__ACTIVITY__
Copy every line of the entries that has the string "PostCallAnalyticsSettingsOutputTypeDef" in it.

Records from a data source

▬▬▬▬▬▬▬▬▬▬

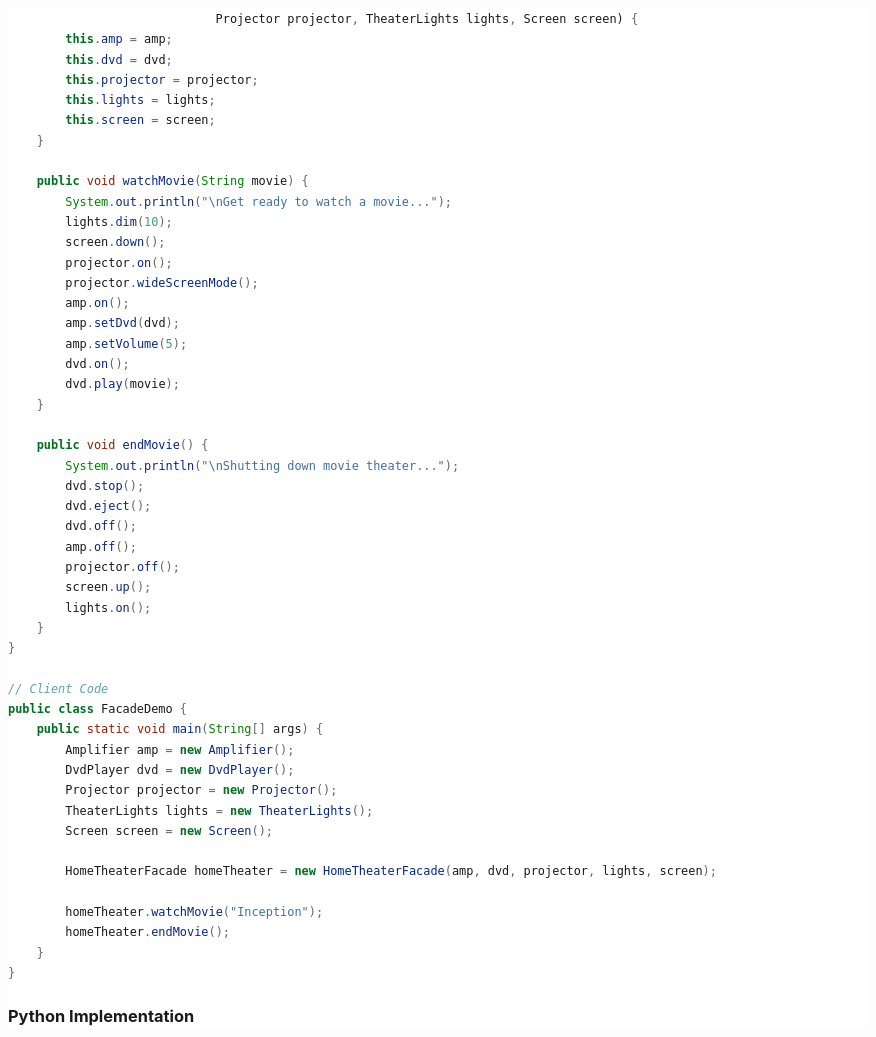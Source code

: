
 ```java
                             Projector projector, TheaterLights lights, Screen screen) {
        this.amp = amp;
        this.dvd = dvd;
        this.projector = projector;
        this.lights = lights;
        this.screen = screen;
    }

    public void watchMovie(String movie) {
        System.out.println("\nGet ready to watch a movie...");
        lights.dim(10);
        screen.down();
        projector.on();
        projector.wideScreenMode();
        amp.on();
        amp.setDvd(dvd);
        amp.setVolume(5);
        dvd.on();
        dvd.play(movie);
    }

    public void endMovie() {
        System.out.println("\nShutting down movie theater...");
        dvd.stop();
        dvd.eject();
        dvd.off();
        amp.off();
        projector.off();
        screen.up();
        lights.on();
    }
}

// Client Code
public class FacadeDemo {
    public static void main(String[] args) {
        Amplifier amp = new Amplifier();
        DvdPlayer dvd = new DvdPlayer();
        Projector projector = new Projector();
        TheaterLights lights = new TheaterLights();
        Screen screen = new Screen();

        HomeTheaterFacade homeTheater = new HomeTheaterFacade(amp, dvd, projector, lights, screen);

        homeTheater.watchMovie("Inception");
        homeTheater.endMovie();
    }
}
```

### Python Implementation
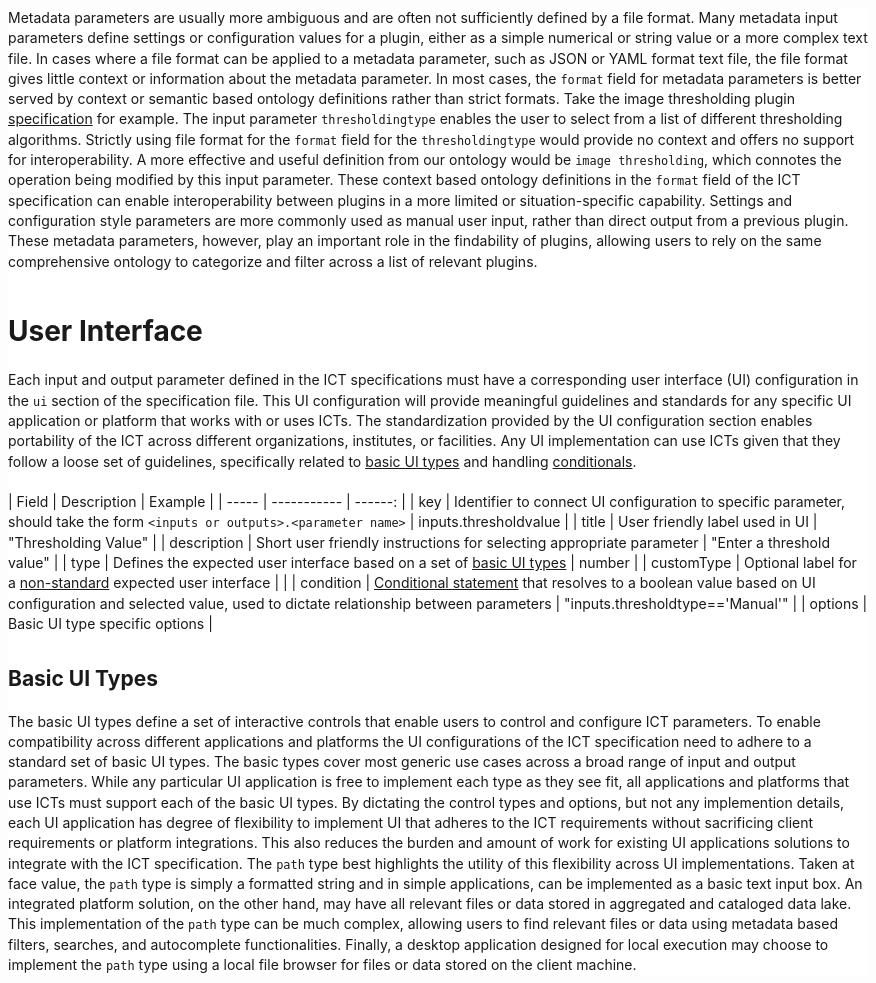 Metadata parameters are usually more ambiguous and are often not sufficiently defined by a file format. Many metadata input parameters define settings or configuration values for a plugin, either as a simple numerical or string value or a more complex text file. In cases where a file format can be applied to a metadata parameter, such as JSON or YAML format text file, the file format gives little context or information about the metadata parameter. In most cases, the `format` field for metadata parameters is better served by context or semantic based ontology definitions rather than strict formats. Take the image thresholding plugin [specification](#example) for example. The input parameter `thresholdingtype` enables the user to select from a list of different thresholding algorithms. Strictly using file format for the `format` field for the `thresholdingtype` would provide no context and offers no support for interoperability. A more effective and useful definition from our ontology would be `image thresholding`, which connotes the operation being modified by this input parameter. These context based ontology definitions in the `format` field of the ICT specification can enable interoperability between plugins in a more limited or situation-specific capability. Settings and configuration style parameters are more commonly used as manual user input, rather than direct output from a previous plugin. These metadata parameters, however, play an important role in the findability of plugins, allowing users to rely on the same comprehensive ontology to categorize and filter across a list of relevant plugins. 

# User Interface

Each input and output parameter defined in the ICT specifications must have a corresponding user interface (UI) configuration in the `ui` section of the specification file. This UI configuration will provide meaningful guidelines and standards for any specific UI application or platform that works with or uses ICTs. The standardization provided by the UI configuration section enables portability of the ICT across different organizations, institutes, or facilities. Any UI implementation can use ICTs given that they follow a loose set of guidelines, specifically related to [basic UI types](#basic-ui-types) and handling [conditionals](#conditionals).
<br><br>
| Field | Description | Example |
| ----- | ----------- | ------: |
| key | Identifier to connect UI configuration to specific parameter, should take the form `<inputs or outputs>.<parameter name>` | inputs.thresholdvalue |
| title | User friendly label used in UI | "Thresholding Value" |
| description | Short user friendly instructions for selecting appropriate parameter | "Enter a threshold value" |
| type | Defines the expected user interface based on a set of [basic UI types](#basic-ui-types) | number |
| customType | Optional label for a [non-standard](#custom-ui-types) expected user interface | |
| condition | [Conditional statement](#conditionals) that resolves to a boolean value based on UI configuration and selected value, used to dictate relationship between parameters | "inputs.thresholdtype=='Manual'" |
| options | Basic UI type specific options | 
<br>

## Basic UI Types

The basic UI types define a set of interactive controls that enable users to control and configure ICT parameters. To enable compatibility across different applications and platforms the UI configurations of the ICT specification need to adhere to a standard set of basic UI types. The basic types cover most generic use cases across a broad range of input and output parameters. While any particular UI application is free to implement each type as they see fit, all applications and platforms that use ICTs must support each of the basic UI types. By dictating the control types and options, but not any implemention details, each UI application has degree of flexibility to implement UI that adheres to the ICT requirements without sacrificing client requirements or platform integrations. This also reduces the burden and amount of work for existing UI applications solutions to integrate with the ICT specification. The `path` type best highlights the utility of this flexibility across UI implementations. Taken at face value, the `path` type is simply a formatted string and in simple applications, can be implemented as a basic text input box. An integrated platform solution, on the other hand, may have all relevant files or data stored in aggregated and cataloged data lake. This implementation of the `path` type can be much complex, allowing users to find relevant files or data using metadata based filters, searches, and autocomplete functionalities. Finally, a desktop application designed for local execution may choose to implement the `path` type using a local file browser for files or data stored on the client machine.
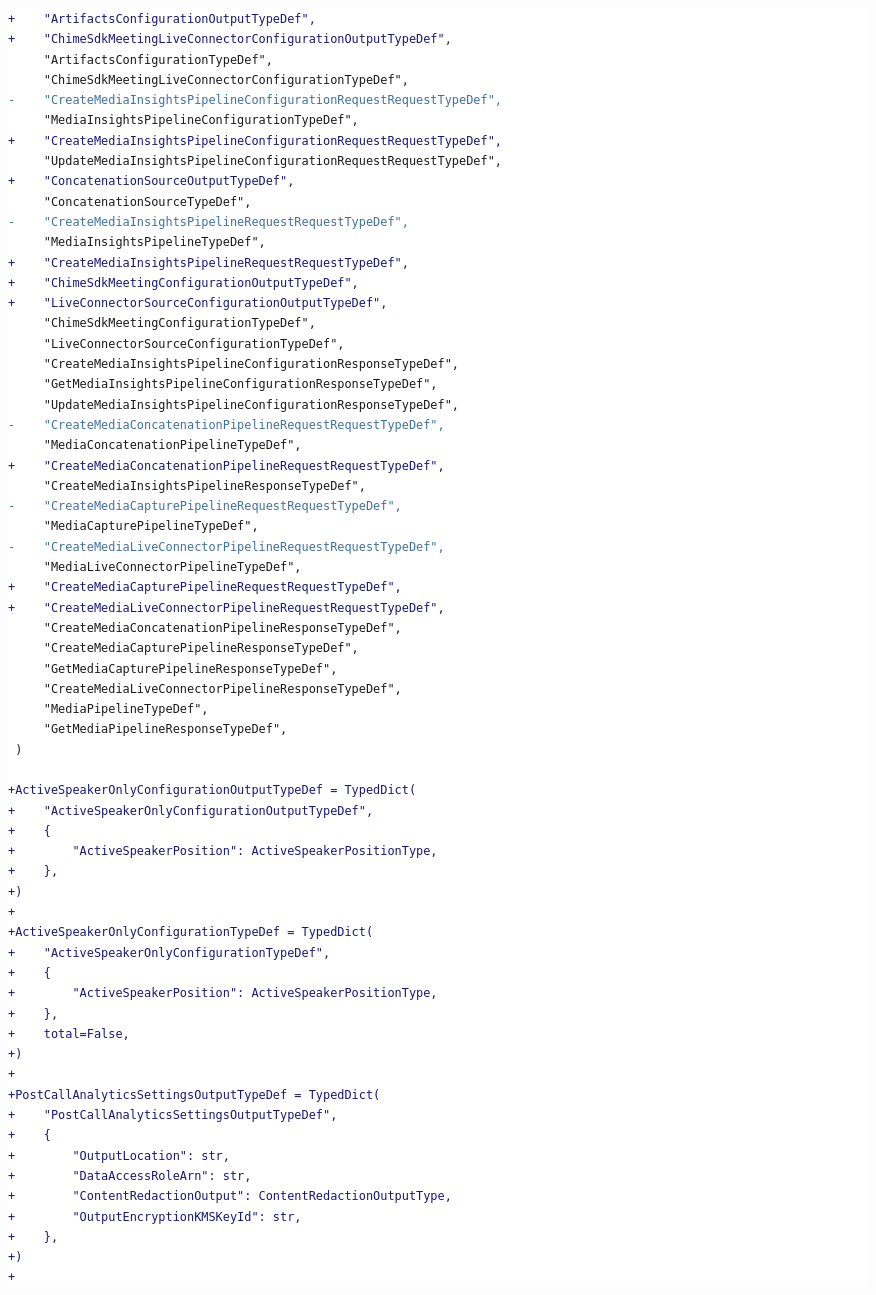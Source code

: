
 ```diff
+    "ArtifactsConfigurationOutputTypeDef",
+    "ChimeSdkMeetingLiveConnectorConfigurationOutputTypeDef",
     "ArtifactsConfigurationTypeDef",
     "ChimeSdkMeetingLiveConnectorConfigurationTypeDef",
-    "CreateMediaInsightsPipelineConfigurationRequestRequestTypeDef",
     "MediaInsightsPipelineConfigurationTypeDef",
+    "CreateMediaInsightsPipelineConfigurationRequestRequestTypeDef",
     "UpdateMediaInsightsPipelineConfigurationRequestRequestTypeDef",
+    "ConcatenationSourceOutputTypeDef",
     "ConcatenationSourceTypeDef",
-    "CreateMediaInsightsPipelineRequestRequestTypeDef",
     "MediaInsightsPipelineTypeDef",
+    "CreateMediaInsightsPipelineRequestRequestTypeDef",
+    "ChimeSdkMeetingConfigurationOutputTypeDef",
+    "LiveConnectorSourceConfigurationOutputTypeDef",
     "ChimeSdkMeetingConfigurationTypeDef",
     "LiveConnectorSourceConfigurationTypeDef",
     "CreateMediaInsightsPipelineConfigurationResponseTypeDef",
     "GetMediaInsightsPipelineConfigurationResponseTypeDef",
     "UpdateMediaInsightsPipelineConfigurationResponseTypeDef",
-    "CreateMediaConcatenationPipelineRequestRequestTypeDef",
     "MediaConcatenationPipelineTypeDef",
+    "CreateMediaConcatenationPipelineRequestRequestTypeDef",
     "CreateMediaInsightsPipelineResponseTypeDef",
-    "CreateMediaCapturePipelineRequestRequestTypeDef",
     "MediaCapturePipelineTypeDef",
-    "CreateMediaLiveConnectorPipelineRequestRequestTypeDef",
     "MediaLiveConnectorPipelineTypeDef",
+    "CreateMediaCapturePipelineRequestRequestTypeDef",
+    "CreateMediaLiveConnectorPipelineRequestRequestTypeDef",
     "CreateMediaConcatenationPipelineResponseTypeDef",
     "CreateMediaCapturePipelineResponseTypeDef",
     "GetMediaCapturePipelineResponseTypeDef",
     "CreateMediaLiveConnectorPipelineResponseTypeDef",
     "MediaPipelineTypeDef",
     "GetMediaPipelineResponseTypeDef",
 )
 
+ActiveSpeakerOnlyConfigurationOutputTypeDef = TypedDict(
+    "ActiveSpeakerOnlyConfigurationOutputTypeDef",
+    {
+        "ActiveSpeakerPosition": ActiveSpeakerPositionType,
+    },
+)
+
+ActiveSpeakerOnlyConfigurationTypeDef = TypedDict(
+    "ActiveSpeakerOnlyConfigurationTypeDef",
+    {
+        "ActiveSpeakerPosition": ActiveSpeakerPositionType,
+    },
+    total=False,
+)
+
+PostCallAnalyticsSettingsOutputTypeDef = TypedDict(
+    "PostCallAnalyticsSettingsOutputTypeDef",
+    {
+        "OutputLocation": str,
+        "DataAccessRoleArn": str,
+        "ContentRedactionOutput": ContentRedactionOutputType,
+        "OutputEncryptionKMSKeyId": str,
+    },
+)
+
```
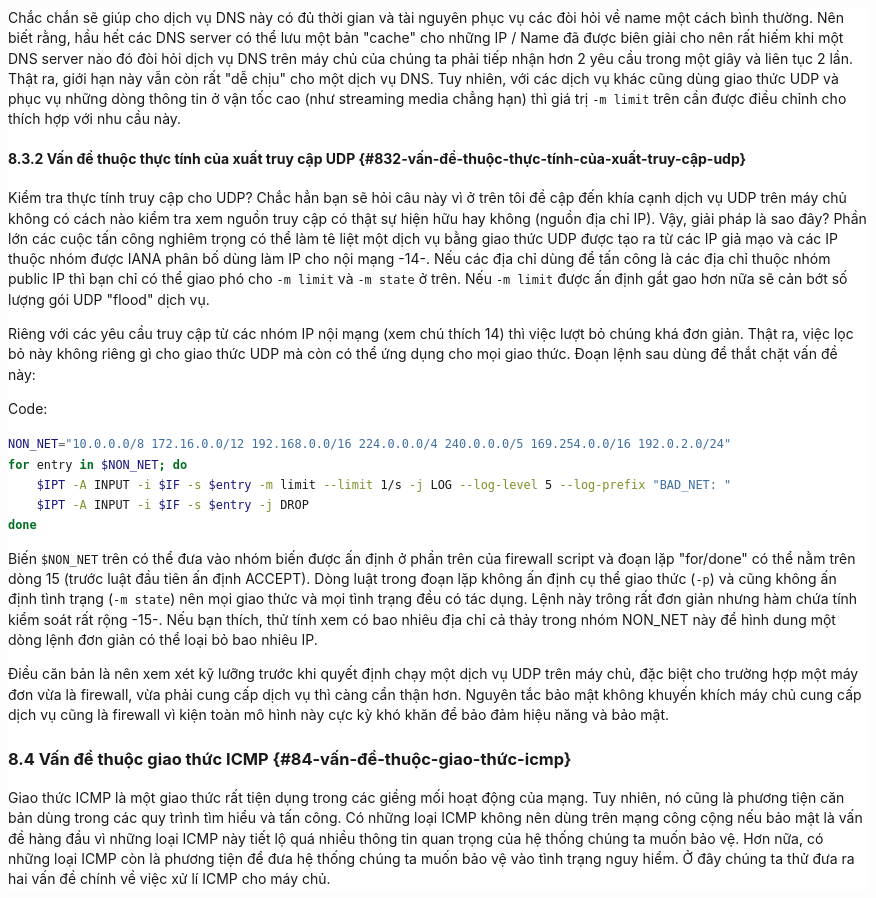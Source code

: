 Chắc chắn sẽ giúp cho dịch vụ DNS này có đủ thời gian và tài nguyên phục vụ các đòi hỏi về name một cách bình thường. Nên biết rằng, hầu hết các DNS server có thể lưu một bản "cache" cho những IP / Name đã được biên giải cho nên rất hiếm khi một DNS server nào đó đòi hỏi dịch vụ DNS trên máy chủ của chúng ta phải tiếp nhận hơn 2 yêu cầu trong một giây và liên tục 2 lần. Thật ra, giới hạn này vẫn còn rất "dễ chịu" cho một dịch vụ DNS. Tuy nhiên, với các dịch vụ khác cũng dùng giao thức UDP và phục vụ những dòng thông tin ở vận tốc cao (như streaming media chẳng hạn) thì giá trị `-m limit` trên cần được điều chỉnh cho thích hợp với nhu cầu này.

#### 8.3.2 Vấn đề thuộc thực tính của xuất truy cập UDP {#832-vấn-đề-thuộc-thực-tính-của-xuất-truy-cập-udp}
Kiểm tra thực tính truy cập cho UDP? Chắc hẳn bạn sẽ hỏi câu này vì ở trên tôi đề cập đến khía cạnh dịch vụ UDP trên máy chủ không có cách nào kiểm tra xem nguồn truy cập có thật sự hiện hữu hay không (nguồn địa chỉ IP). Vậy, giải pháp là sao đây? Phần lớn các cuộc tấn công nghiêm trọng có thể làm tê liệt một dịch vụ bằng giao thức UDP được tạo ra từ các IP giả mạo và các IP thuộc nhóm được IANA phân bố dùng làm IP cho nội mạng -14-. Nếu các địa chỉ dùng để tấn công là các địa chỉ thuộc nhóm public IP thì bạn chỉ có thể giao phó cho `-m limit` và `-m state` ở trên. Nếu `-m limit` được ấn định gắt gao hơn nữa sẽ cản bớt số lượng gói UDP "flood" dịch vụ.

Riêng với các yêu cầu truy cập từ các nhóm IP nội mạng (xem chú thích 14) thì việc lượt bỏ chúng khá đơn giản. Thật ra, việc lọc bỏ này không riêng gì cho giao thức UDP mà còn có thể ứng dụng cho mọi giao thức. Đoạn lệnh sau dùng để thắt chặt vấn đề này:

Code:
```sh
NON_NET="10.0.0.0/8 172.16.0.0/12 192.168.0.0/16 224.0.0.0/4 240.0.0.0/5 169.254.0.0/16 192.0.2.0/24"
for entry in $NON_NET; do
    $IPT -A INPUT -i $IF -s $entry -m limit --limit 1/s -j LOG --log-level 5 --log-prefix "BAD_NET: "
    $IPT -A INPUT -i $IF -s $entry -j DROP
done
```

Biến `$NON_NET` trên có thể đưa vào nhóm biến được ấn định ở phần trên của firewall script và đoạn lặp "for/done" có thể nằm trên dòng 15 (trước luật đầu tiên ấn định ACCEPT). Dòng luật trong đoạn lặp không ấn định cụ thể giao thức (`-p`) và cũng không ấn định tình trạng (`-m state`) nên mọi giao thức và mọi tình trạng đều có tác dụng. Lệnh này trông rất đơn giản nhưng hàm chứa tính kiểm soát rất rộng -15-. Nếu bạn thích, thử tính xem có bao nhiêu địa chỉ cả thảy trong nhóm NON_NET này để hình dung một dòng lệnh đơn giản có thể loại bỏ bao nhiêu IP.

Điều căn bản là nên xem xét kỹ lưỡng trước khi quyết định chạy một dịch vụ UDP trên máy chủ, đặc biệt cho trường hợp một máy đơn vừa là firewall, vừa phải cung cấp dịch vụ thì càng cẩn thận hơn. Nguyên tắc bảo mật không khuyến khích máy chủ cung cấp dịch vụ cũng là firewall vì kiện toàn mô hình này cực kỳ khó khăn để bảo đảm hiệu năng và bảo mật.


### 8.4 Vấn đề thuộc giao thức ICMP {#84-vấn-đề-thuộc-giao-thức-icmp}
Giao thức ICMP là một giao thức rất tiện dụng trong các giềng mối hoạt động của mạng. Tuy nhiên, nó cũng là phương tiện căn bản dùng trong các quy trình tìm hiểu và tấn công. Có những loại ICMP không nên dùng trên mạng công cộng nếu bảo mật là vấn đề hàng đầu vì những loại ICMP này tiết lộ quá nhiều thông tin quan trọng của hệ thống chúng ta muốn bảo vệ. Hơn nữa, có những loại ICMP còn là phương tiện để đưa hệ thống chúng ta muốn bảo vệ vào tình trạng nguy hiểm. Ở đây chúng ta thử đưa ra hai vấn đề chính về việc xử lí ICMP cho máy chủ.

▬▬▬▬▬▬▬▬▬▬

__ANSWER BELOW__
+PostCallAnalyticsSettingsOutputTypeDef = TypedDict(
+    "PostCallAnalyticsSettingsOutputTypeDef",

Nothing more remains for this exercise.